Pickleball Etiquette for Spectators

  • Respect the National Anthem. This is common in all sports events before the games start. But sad to say, some spectators don’t practice it. So, once you hear it, stand up straight, place your hand on your heart, and sing. If you’re wearing a cap, remove it. If you’re in a foreign country, know and follow their culture.
  • Respect others’ space. If the venue is full, avoid waving your hand or hat or raising your drink. If you’re holding a banner, make sure it does not cover the people behind you. More importantly, avoid walking or standing up suddenly during a key play. Doing so is not only being rude; it also invites trouble, and you don’t like it.
  • Don’t catch a ball in play if it’s near the line. If you are near the baseline and the ball is coming fast towards you, don’t catch it. Instead, let it bounce so the referee can decide clearly whether the ball is “in” or “out.” On the other hand, you can catch a ball that is out of bounce to avoid someone getting hit. 
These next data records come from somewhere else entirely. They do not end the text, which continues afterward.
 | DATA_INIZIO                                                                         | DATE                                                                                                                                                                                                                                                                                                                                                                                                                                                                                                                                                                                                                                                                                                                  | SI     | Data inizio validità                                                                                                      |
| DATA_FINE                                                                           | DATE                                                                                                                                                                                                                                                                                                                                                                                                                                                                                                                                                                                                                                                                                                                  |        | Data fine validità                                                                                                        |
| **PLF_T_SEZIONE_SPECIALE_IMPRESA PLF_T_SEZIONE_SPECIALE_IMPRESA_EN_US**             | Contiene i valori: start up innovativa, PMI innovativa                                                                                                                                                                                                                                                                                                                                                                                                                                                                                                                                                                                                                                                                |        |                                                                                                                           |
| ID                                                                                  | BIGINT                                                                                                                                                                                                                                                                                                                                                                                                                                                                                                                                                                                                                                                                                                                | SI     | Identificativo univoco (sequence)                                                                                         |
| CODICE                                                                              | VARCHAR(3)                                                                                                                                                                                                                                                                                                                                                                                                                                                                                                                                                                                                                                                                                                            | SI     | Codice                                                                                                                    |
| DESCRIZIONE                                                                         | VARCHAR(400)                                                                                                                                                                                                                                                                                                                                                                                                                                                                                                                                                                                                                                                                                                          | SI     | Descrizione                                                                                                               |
  • Don’t participate in line calls. According to Section 6.C.4 of the 2024 USA Pickleball Rulebook, “Spectators should not be consulted on any line call.” In other words, spectators have no authority to participate in line calls. In fact, only the referee can decide for the game. So, keep quiet even if the others are not.
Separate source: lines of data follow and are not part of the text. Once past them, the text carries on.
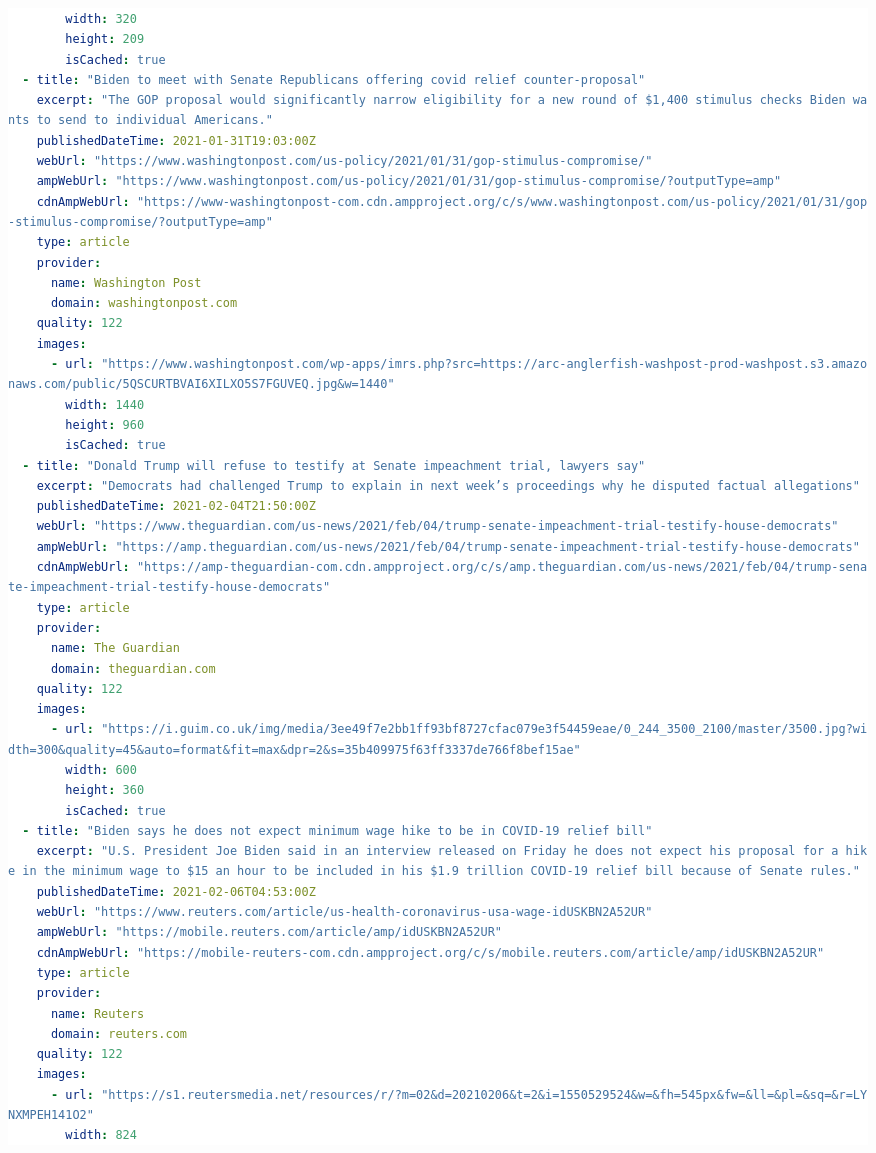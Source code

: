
 ```yaml
        width: 320
        height: 209
        isCached: true
  - title: "Biden to meet with Senate Republicans offering covid relief counter-proposal"
    excerpt: "The GOP proposal would significantly narrow eligibility for a new round of $1,400 stimulus checks Biden wants to send to individual Americans."
    publishedDateTime: 2021-01-31T19:03:00Z
    webUrl: "https://www.washingtonpost.com/us-policy/2021/01/31/gop-stimulus-compromise/"
    ampWebUrl: "https://www.washingtonpost.com/us-policy/2021/01/31/gop-stimulus-compromise/?outputType=amp"
    cdnAmpWebUrl: "https://www-washingtonpost-com.cdn.ampproject.org/c/s/www.washingtonpost.com/us-policy/2021/01/31/gop-stimulus-compromise/?outputType=amp"
    type: article
    provider:
      name: Washington Post
      domain: washingtonpost.com
    quality: 122
    images:
      - url: "https://www.washingtonpost.com/wp-apps/imrs.php?src=https://arc-anglerfish-washpost-prod-washpost.s3.amazonaws.com/public/5QSCURTBVAI6XILXO5S7FGUVEQ.jpg&w=1440"
        width: 1440
        height: 960
        isCached: true
  - title: "Donald Trump will refuse to testify at Senate impeachment trial, lawyers say"
    excerpt: "Democrats had challenged Trump to explain in next week’s proceedings why he disputed factual allegations"
    publishedDateTime: 2021-02-04T21:50:00Z
    webUrl: "https://www.theguardian.com/us-news/2021/feb/04/trump-senate-impeachment-trial-testify-house-democrats"
    ampWebUrl: "https://amp.theguardian.com/us-news/2021/feb/04/trump-senate-impeachment-trial-testify-house-democrats"
    cdnAmpWebUrl: "https://amp-theguardian-com.cdn.ampproject.org/c/s/amp.theguardian.com/us-news/2021/feb/04/trump-senate-impeachment-trial-testify-house-democrats"
    type: article
    provider:
      name: The Guardian
      domain: theguardian.com
    quality: 122
    images:
      - url: "https://i.guim.co.uk/img/media/3ee49f7e2bb1ff93bf8727cfac079e3f54459eae/0_244_3500_2100/master/3500.jpg?width=300&quality=45&auto=format&fit=max&dpr=2&s=35b409975f63ff3337de766f8bef15ae"
        width: 600
        height: 360
        isCached: true
  - title: "Biden says he does not expect minimum wage hike to be in COVID-19 relief bill"
    excerpt: "U.S. President Joe Biden said in an interview released on Friday he does not expect his proposal for a hike in the minimum wage to $15 an hour to be included in his $1.9 trillion COVID-19 relief bill because of Senate rules."
    publishedDateTime: 2021-02-06T04:53:00Z
    webUrl: "https://www.reuters.com/article/us-health-coronavirus-usa-wage-idUSKBN2A52UR"
    ampWebUrl: "https://mobile.reuters.com/article/amp/idUSKBN2A52UR"
    cdnAmpWebUrl: "https://mobile-reuters-com.cdn.ampproject.org/c/s/mobile.reuters.com/article/amp/idUSKBN2A52UR"
    type: article
    provider:
      name: Reuters
      domain: reuters.com
    quality: 122
    images:
      - url: "https://s1.reutersmedia.net/resources/r/?m=02&d=20210206&t=2&i=1550529524&w=&fh=545px&fw=&ll=&pl=&sq=&r=LYNXMPEH141O2"
        width: 824
```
  • Don’t trash talk. Trash-talking a player, a coach, a referee, or other spectators is not only a bad attitude, but could also lead you to eviction from the venue. So, if the game is very intense, don’t let your emotions get in the way. While it would be hard to control yourself, try to stay calm even if you think there’s an unfair call.
  • Applaud your team’s opponent. It's a heartbreak to see your team’s opponent scoring a point. Still, applauding the achievement is a sign of humility. Similarly, avoid clapping or give praise when your team’s opponent commits a fault. It’s an insult to them and can also demoralize the player.
  • Respect the referee’s decision. Whatever the call is, always respect the referee’s decision. If you think the referee made the wrong decision or did not see the fault, let it be. Let the coach and players appeal. After all, the referee is also allowed to consult with the players when it comes to line calling. 
  • Observe the venue rules. Sports venues have their own rules, and some may be different from the others. So, before going to the venue, make sure you know its rules. More importantly, you should follow them religiously. As a courtesy, don’t leave empty cans or bottles under your seat, and find the nearest garbage bin.

Final Thoughts

Pickleball is a very competitive sport, and players play to win. Spectators are expected to support their favorite team, and there’s nothing wrong with it. But again, pickleball is a sport, not a war. After reading the lists above, you’ll realize that it all boils down to the Golden Rule - "Do to others as you would want done to you." In short, if you’re expecting courtesy from others, start with yourself.